═════ THE DATA
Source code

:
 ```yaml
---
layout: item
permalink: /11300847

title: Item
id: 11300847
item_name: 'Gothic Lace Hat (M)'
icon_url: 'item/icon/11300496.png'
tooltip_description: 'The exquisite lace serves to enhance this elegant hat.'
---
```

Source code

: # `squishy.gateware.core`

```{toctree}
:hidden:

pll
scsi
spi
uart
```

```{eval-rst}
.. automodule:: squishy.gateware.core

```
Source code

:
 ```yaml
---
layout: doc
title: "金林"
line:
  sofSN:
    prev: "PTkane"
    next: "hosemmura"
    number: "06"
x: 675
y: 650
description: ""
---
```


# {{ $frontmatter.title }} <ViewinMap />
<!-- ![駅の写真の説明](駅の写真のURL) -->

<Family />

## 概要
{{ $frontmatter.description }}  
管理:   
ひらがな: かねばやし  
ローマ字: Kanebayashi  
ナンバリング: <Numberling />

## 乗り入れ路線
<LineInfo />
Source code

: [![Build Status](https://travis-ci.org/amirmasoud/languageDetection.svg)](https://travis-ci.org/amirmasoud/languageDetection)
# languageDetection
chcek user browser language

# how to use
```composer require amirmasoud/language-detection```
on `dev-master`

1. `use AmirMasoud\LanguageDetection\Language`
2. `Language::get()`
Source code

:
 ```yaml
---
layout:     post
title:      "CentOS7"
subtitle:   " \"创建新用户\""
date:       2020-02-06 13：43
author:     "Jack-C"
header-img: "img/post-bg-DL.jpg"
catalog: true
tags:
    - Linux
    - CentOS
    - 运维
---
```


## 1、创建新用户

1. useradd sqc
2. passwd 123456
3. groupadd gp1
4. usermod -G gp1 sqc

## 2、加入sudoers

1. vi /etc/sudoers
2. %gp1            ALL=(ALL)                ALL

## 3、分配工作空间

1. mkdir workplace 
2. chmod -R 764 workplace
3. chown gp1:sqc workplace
══════════
═════ THE DATA
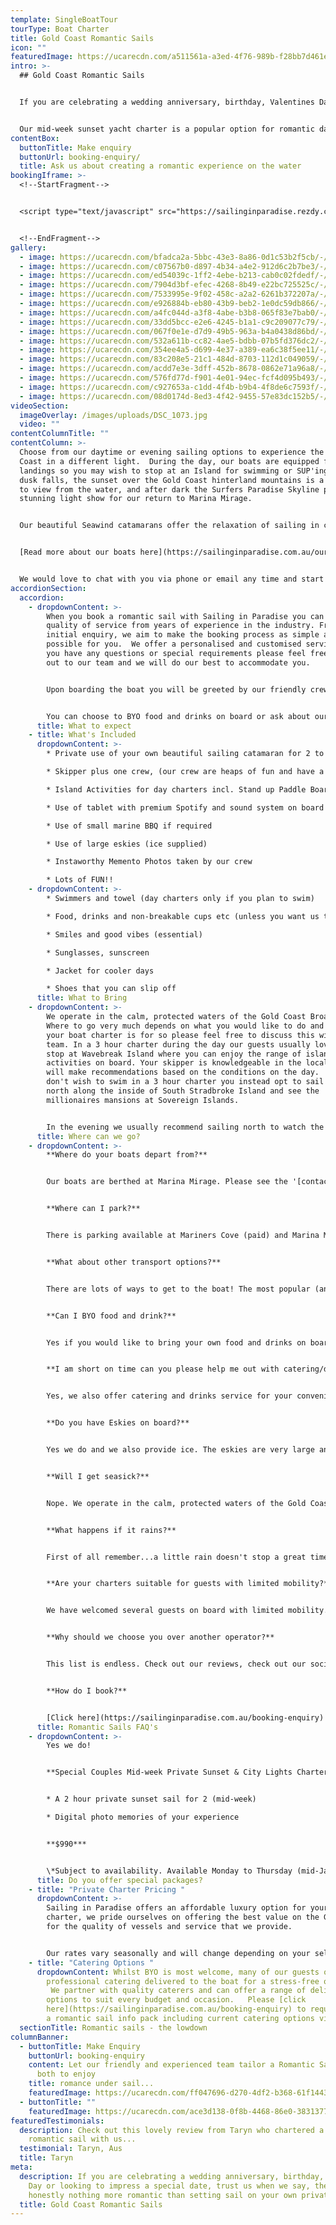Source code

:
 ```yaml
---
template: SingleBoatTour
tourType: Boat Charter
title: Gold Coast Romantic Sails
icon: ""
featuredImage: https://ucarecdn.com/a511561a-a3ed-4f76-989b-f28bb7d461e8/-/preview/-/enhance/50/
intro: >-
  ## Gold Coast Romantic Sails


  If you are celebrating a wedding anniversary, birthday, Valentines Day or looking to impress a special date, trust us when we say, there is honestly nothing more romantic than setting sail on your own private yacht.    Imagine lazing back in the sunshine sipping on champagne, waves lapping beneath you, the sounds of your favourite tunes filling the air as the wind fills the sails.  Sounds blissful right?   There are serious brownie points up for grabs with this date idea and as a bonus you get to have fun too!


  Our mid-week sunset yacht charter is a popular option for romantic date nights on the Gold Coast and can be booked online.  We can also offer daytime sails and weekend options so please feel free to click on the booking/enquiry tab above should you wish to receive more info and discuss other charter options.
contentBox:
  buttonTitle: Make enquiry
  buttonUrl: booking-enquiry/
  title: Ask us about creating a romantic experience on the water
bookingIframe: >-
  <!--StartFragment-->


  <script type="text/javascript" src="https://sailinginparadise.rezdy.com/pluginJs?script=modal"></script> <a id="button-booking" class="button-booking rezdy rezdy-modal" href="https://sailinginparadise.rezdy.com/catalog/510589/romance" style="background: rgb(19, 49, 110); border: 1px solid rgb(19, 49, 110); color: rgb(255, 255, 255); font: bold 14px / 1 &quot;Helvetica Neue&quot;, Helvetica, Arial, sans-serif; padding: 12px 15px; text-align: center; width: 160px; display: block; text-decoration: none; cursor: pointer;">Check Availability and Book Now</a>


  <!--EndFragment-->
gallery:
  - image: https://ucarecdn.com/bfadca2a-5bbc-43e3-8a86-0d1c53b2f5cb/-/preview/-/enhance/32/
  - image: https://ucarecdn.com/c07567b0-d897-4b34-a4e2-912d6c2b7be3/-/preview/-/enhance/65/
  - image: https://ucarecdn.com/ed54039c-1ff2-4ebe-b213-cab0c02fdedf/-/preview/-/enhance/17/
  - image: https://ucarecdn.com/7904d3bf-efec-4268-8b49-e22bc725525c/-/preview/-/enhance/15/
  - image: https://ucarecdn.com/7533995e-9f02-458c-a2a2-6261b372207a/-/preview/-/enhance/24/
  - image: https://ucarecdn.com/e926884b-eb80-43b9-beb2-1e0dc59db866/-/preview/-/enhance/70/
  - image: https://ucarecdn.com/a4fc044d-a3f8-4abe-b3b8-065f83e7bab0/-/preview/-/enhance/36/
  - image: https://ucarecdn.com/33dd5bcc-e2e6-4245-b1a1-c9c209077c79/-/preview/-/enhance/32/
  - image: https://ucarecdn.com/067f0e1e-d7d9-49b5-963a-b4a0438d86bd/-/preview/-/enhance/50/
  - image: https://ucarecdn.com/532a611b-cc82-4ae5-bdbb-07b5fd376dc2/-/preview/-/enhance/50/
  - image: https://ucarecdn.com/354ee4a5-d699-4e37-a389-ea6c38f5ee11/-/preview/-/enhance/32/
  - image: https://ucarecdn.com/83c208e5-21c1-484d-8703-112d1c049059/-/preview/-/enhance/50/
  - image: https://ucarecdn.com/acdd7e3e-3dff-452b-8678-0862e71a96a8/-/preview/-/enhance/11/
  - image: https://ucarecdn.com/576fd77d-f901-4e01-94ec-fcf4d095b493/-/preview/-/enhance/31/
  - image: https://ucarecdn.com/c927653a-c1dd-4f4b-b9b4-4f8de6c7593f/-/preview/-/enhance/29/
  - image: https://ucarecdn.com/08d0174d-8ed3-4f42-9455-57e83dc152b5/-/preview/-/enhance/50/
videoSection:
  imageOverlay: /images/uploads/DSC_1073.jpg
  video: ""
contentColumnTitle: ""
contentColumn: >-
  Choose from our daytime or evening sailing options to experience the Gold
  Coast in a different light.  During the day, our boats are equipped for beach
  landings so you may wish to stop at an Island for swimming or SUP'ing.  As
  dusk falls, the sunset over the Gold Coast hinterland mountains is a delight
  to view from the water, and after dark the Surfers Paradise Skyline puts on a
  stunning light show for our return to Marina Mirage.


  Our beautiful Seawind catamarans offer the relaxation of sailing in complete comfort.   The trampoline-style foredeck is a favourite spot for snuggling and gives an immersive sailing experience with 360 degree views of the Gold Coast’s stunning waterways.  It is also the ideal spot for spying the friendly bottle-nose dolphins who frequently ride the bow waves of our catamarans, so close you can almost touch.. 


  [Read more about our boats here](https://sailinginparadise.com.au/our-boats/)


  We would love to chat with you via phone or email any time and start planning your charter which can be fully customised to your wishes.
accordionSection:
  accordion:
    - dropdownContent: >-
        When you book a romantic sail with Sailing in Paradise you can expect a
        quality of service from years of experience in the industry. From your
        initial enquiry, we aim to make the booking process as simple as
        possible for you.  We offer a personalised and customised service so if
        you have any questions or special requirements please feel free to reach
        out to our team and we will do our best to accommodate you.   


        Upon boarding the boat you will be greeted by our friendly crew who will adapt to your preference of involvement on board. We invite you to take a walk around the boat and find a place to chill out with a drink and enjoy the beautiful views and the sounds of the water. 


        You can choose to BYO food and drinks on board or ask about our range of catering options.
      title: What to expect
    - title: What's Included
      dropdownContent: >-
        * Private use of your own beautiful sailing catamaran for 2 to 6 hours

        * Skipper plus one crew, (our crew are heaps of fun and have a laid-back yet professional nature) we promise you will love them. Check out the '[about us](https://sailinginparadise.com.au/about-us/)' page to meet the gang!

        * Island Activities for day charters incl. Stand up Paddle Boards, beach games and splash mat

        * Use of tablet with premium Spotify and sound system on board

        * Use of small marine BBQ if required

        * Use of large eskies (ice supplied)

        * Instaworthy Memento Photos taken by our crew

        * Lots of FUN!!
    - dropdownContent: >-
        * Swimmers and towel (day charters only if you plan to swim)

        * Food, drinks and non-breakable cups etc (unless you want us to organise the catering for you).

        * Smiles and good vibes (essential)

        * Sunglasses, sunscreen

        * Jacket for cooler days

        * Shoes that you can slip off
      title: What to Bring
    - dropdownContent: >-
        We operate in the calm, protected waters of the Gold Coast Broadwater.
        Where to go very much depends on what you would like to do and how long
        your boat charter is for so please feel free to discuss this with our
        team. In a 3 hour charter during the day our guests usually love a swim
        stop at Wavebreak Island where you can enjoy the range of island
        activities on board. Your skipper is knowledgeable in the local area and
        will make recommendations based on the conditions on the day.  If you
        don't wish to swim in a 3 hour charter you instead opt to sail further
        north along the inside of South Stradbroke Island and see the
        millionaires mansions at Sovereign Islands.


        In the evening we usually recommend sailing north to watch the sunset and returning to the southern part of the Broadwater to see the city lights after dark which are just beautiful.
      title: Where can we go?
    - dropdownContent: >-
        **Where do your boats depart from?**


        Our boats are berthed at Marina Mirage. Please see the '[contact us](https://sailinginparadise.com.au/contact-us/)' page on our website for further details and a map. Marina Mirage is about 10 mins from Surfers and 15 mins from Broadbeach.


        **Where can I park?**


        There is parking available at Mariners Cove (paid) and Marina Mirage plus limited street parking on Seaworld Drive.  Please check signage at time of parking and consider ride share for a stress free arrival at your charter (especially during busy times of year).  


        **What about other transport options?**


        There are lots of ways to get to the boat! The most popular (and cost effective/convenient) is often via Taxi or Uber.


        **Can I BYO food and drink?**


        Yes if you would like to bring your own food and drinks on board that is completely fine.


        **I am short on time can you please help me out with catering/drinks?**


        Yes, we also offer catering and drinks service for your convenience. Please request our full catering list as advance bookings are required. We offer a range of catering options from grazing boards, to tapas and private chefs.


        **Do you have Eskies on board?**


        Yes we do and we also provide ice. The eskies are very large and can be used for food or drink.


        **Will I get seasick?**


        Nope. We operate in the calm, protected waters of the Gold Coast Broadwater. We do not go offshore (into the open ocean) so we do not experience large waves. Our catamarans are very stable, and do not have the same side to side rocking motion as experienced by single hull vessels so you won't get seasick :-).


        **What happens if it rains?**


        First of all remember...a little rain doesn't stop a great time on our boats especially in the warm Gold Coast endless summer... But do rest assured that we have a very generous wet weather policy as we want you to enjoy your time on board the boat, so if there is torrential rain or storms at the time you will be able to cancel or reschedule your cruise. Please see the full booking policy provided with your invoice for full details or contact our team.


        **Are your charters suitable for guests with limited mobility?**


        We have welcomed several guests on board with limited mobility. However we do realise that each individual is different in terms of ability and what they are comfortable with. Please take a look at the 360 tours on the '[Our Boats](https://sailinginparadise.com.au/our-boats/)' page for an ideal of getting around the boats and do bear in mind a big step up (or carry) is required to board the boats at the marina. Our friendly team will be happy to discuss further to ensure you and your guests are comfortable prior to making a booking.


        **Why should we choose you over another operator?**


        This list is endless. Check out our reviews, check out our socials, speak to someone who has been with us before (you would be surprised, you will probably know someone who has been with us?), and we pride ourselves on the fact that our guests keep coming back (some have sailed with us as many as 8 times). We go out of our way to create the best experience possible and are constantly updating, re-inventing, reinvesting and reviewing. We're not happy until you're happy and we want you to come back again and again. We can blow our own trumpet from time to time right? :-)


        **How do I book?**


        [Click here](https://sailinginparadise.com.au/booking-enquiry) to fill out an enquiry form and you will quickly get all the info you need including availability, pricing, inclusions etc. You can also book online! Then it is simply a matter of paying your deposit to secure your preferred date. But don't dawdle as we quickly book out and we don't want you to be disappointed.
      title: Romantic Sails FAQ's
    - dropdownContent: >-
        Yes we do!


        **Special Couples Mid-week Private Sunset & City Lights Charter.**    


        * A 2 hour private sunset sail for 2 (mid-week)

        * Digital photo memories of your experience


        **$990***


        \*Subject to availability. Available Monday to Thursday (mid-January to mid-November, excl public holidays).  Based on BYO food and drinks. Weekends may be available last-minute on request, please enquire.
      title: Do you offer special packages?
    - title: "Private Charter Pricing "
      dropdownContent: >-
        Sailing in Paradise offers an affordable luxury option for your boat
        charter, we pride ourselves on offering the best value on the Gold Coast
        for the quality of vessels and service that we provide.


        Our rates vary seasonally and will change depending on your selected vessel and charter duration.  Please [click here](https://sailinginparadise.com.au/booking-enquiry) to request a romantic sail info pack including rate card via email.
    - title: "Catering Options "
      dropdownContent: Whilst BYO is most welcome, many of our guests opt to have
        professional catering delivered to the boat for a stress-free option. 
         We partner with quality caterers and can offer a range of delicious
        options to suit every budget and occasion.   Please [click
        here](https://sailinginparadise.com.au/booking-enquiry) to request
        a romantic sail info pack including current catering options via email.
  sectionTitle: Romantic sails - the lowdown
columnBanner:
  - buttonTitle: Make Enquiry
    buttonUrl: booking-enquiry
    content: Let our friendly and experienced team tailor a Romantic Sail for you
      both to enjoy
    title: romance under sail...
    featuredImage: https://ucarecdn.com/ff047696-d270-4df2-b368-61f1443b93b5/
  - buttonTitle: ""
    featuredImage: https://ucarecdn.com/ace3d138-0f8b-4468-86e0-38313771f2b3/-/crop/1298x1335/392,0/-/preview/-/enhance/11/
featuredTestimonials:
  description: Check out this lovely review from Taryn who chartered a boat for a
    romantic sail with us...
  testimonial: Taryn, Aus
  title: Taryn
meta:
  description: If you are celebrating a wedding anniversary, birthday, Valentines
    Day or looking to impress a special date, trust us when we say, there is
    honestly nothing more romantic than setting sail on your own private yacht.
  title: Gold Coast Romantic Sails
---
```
══════════
REQUIRED ACTION
From the material above, copy each line that includes the word "daytime".

TASK RESULT
  Our mid-week sunset yacht charter is a popular option for romantic date nights on the Gold Coast and can be booked online.  We can also offer daytime sails and weekend options so please feel free to click on the booking/enquiry tab above should you wish to receive more info and discuss other charter options.
  Choose from our daytime or evening sailing options to experience the Gold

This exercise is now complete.